No longer in the main medbay, he had been moved to a side room normally retained for Spec Ops and officers. There was little to see—white walls, medical screens, dim lighting, all designed to ease the strain on his mending optics. Nothing to look at here, except for his roommate.

Apparently everyone believed in Soundwave's goodwill now because the former Decepticon had been set in the berth beside Prowl, unrestrained.

With some effort, Prowl could turn ever so slightly, just enough to glance aside and study Soundwave. Ratchet had not seen fit to repair him with a mask in place, and Soundwave's frame lifted almost imperceptibly with each vent. Something clicked and whirred—Soundwave's repair functions were also working hard.

Prowl narrowed his optics. He could just see one of the dents in Soundwave's arm straightened out. The small dents in his fingers were even more visible, almost rippling as his armor smoothed.

It was Soundwave's original armor, Prowl realized. Soundwave had not only taken the brunt of the blast, but he'd come through with more of himself than Prowl had.

Prowl stared back at the ceiling. He wondered what Jazz was doing. Or what was happening outside.

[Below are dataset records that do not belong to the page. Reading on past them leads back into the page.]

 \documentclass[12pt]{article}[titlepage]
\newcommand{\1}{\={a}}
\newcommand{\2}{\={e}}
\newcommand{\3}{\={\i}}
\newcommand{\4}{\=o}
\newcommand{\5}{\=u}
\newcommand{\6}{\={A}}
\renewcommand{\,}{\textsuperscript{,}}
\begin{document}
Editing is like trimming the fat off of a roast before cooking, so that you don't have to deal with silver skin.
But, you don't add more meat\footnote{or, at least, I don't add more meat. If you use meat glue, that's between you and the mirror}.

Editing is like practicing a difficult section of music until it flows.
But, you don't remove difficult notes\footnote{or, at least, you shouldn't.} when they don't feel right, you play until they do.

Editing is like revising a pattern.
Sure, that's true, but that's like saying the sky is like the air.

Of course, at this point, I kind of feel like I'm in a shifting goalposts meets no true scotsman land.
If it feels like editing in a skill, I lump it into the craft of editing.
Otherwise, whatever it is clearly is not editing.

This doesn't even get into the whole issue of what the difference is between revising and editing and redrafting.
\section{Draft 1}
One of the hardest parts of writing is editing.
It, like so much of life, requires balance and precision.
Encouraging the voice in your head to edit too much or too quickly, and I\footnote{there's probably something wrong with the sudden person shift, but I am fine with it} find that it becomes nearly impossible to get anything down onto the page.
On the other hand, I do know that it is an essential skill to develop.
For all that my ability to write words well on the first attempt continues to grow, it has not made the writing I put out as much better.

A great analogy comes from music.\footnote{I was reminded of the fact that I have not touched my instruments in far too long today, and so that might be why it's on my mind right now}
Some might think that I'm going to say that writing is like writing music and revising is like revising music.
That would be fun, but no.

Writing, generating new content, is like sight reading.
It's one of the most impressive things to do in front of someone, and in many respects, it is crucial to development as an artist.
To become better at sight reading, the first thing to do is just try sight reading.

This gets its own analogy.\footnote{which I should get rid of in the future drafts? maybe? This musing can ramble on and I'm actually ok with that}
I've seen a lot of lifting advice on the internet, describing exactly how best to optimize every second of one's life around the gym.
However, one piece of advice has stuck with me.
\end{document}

The distant thud of ordinance and the roar of jet engines was muted this deep in the Ark, but the fact that a battle was happening at all made him wish that someone would send him an update, talk to him, anything—

"Query."

Prowl closed his optics tight.

No, Primus. That was not what he meant.

"Prowl, awake?"

"Yes. Prowl awake," he grumbled with a long-suffering vent.

"Prowl, aware of fighting outside?" Soundwave coughed to clear his intake. "Soundwave, not suffering from auditory hallucination?"

"No, there is a battle ongoing directly overhead. And one yesterday. You must have missed it."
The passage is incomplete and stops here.